DOOM port coming soon! I am currently porting libc to work with Luau.

1 Like

Can you support EXE as well?

At the moment no executable files are stable, the best outputs come from compiling to RISC-V assembly directly.

You could manually objdump exe files to assembly and compile from there but once I do add executable files I am only planning on elf files.

Doom Generic 0.1
Z_Init: Init zone memory allocation daemon.
zone memory: 903bf4, 600000 allocated for zone
Using . for configuration and saves
V_Init: allocate screens.
M_LoadDefaults: Load system defaults.
./main.luau:86429: attempt to perform arithmetic (add) on nil and number
stacktrace:
./main.luau:86429
./main.luau:227505 function start
./main.luau:232023
./test.luau:9

getting close, just need to fix a couple of bugs untile DOOM barebones can run.
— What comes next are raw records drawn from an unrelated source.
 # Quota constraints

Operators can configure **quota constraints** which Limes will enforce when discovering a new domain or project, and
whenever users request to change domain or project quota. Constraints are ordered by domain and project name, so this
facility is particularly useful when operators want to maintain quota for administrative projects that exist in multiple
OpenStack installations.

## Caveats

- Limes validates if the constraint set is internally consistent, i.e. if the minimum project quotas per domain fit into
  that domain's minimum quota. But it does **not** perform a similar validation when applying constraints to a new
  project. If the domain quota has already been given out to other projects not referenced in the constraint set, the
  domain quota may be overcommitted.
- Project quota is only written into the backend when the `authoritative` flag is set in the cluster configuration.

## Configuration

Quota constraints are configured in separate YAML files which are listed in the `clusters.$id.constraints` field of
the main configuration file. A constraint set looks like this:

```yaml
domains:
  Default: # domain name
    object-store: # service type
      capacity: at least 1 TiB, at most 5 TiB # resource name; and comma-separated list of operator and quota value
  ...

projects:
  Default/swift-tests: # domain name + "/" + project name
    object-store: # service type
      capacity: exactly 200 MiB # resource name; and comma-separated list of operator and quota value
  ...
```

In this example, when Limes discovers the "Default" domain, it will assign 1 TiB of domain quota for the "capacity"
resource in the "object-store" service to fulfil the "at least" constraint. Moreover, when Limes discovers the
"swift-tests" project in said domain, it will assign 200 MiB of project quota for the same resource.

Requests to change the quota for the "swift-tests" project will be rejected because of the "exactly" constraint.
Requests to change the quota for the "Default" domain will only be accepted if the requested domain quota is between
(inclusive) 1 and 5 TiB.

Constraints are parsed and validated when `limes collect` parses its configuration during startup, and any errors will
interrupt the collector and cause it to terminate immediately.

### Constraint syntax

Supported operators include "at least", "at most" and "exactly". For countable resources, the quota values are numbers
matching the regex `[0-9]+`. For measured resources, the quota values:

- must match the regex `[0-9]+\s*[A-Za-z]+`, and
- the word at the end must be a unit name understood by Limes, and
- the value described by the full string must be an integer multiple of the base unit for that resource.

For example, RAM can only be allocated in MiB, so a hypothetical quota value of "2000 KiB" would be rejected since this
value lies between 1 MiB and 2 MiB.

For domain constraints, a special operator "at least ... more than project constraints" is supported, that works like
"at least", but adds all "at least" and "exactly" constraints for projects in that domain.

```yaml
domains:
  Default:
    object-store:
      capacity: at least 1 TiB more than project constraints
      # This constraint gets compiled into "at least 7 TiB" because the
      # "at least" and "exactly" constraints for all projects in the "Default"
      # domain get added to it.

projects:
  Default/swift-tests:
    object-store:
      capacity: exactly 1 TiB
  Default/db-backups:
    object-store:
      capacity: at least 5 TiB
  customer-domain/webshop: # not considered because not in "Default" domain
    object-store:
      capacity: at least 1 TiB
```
This requires a memory buffer of 4MB also!

Doom Generic 0.1

Z_Init: Init zone memory allocation daemon.

zone memory: 34ae70, 600000 allocated for zone
Using . for configuration and saves
V_Init: allocate screens.

M_LoadDefaults: Load system defaults.

saving config in .default.cfg
-iwad not specified, trying a few iwad names

Trying IWAD file:doom2.wad
W_Init: Init WADfiles.

 adding doom2.wad

:fire:

Got this working in CLI with intialization and gameloop, going to work on actually rendering to an editableimage next!

This is with 10mb of ram inside of Luau btw.

1 Like

Found an edge case using jump tables, that the C compiler automatically generates to be able to shrink switch statements or for calling function by reference.

Going to be updating the memory alignment + function alignment calculators to account for this, DOOM is a crazy good program to catch bugs.